Are sleep disorders more common in the elderly?
Sleep apnea and periodic limb movement disorder are more common in the elderly, affecting up to twenty-five percent of people to some extent. Often the partner is affected as much as the person with the condition. You may be blissfully unaware of any problems during the night, but both of these conditions may have a significant impact on your sleep, cause frequent arousals and result in daytime tiredness and other ill health. These conditions are discussed in other fact sheets.
Can insomnia be treated?
Up to forty percent of people report some problem sleeping, with ten percent having persistent or chronic insomnia (difficulty sleeping). Long-term insomnia may be a symptom of another problem which might be stress, depression or other medical conditions. Frank discussions of your problem with your doctor should always be the first line of approach.
What about sleeping tablets?
Insomnia that lasts for only a few days may result from some life stresses such as family issues and sleeping tablets may have a role to get over a difficult period. However, sleeping tablets lose their effect after a few weeks and should not be prescribed for longer than four weeks. If you have used sleeping tablets for a long time you may have difficulties in stopping them. For the first few nights your sleep will likely be worse and you may need to reduce slowly rather than abruptly. Ask your doctor about this.

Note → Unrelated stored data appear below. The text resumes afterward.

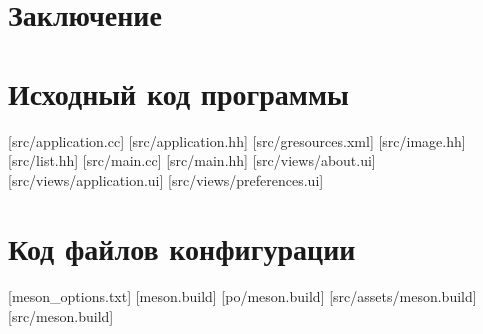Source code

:\documentclass[variant=courcework]{bsuir}
\begin{document}
% 

% 

% 

\chapter*{Заключение}



\chapter[обязательное]{Исходный код программы}

[src/application.cc]
[src/application.hh]
[src/gresources.xml]
[src/image.hh]
[src/list.hh]
[src/main.cc]
[src/main.hh]
[src/views/about.ui]
[src/views/application.ui]
[src/views/preferences.ui]

\chapter[справочное]{Код файлов конфигурации}

[meson\_options.txt]
[meson.build]
[po/meson.build]
[src/assets/meson.build]
[src/meson.build]





\end{document}
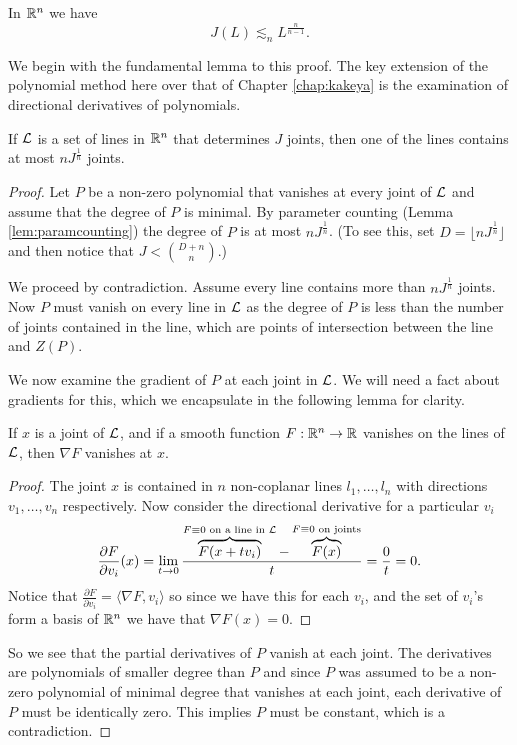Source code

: \begin{theorem}
    In $\mathbb R^n$ we have
      $$J(L) \lesssim_n L^{\frac{n}{n-1}}.$$
\end{theorem}
We begin with the fundamental lemma to this proof. The key extension of the polynomial method here over that of Chapter \ref{chap:kakeya} is the examination of directional derivatives of polynomials.
\begin{lemma}
    If $\mathcal L$ is a set of lines in $\mathbb R^n$ that determines $J$ joints, then one of the lines contains at most $nJ^{\frac{1}{n}}$ joints. \label{joints_bound}
\end{lemma}
\begin{proof}
Let $P$ be a non-zero polynomial that vanishes at every joint of $\mathcal L$ and assume that the degree of $P$ is minimal. By parameter counting (Lemma \ref{lem:paramcounting}) the degree of $P$ is at most 
$nJ^{\frac{1}{n}}$. (To see this, set $D = \lfloor nJ^{\frac{1}{n}}\rfloor$ and then notice that $J < {{D+n}\choose {n}}$.)

We proceed by contradiction. Assume every line contains more than $nJ^{\frac{1}{n}}$ joints.
 Now $P$ must vanish on every line in $\mathcal L$ as the degree of $P$ is less than the number of joints contained in the line, which are points of intersection between the line and $Z(P)$.

We now examine the gradient of $P$ at each joint in $\mathcal L$. We will need a fact about gradients for this, which we encapsulate in the following lemma for clarity.
\begin{lemma}
    If $x$ is a joint of $\mathcal L$, and if a smooth function $F: \mathbb R^n \to \mathbb R$ vanishes on the lines of $\mathcal L$, then $\nabla F$ vanishes at $x$. 
\end{lemma}
\begin{proof}
    The joint $x$ is contained in $n$ non-coplanar lines $l_1, \dots, l_n$ with directions $v_1, \dots , v_n$ respectively. 
    Now consider the directional derivative for a particular $v_i$
    \[
    \frac{\partial F}{\partial v_i} (x) = \lim_{t \to 0} \frac{ \overbrace{F(x+ tv_i)}^{F \equiv 0 \text{ on a line in $\mathcal L$}} - \overbrace{F(x)}^{F \equiv 0 \text{ on joints}}}{t} = \frac{0}{t} = 0.    
    \]
    Notice that $ \frac{\partial F}{\partial v_i} = \langle \nabla F, v_i\rangle$ so since we have this for each $v_i$, and the set of $v_i$'s form a basis of $\mathbb R^n$ we have that $\nabla F(x) = 0$.
\end{proof}
So we see that the partial derivatives of $P$ vanish at each joint. The derivatives are polynomials of
smaller degree than $P$ and since $P$ was assumed to be a non-zero polynomial of minimal degree that
vanishes at each joint, each derivative of $P$ must be identically zero. This implies $P$ must be
constant, which is 
a contradiction.
\end{proof}
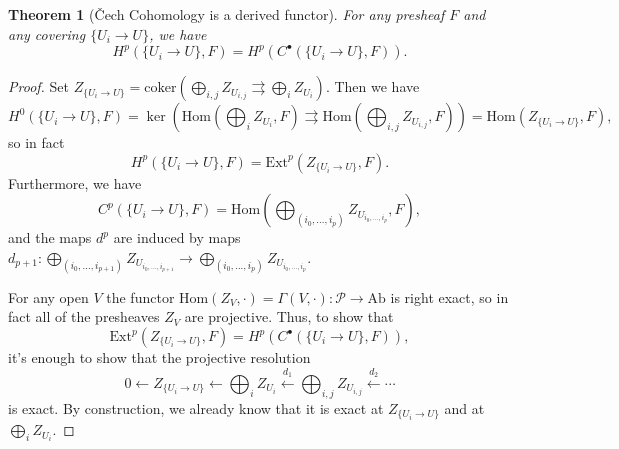\documentclass[letterpaper,11pt]{article}
\newtheorem{thm}{Theorem}
\theoremstyle{definition}
\theoremstyle{remark}
\begin{document}
\begin{thm}[\v{C}ech Cohomology is a derived functor]\label{cech} For any presheaf $F$ and any covering $\{U_i\rightarrow U\}$, we have
\[
H^p(\{U_i\rightarrow U\},F) = H^p(C^\bullet(\{U_i\rightarrow U\},F)).
\]
\end{thm}
\begin{proof} Set $Z_{\{U_i\rightarrow U\}} = \mbox{coker}(\bigoplus_{i,j} Z_{U_{i,j}}\rightrightarrows \bigoplus_i Z_{U_i})$. Then we have
\[
H^0(\{U_i\rightarrow U\},F) = \ker(\mbox{Hom}(\bigoplus_i Z_{U_i},F) \rightrightarrows \mbox{Hom}(\bigoplus_{i,j} Z_{U_{i,j}},F)) = \mbox{Hom}(Z_{\{U_i\rightarrow U\}},F),
\]
so in fact
\[
H^p(\{U_i\rightarrow U\},F) = \mbox{Ext}^p(Z_{\{U_i\rightarrow U\}},F).
\]
Furthermore, we have
\[
C^p(\{U_i\rightarrow U\}, F) = \mbox{Hom}(\bigoplus_{(i_0, ..., i_p)} Z_{U_{i_0, ..., i_p}}, F),
\]
and the maps $d^p$ are induced by maps $d_{p+1}: \bigoplus_{(i_0, ..., i_{p+1})} Z_{U_{i_0, ..., i_{p+1}}} \rightarrow \bigoplus_{(i_0, ..., i_p)} Z_{U_{i_0, ..., i_p}}$.

For any open $V$ the functor $\mbox{Hom}(Z_V,\cdot) = \Gamma(V,\cdot):\mathcal{P} \rightarrow \mbox{Ab}$ is right exact, so in fact all of the presheaves $Z_V$ are projective. Thus, to show that
\[
\mbox{Ext}^p(Z_{\{U_i\rightarrow U\}},F) = H^p(C^\bullet(\{U_i\rightarrow U\}, F)),
\]
it's enough to show that the projective resolution
\[
0 \leftarrow Z_{\{U_i\rightarrow U\}} \leftarrow \bigoplus_i Z_{U_i} \stackrel{d_1}{\longleftarrow} \bigoplus_{i,j} Z_{U_{i,j}} \stackrel{d_2}{\longleftarrow} \cdots
\]
is exact. By construction, we already know that it is exact at $Z_{\{U_i\rightarrow U\}}$ and at $\bigoplus_i Z_{U_i}$.


\end{proof}
\end{document}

How can improve sleep be improved?
Young and old alike can benefit from following some simple rules about getting a good night’s sleep. These rules are often called sleep hygiene. For the elderly, in particular, following some of these suggestions may help.
- Regular bedtime — a regular sleep schedule is the most important aid to a good night’s sleep. Go to bed at about the same time every night, but only when you are tired. Set the alarm clock to wake you at about the same time every morning. Don’t sleep in because you have had a poor night’s sleep. If you wake early consider getting out of bed and starting your day.
- Daytime naps — naps should not be used as a substitute for poor sleep at night. Some people find they sleep better with an afternoon nap but if your night-time sleep is disrupted, you may want to try and skip the nap. Avoiding a nap late in the evening might also be a good move. Experiment to find your best combination and try and stick to it.
- Exercise — regular exercise benefits sleep, but not just before bedtime. The best time to exercise is in the morning or early afternoon.
- Bedtime snacks — a light snack before bed might help you sleep, unless it causes problems with indigestion. You should avoid heavy meals and caffeine containing drinks late in the evening. A glass of warm milk before bed is a well tried remedy that may also help, providing that it does not mean you wake up to urinate.
- Alcohol — alcohol in the evening does not help sleep. You may fall asleep more easily but the chances are it will be a fragmented sleep and you may well wake in the middle of the night.
- Make sure your sleeping environment is good — if early morning light bothers you, your mattress is uncomfortable or your bedroom is too hot or too cold, fix it. You spend a lot of time in bed, if you’re having trouble sleeping don’t put up with a suboptimal bedroom.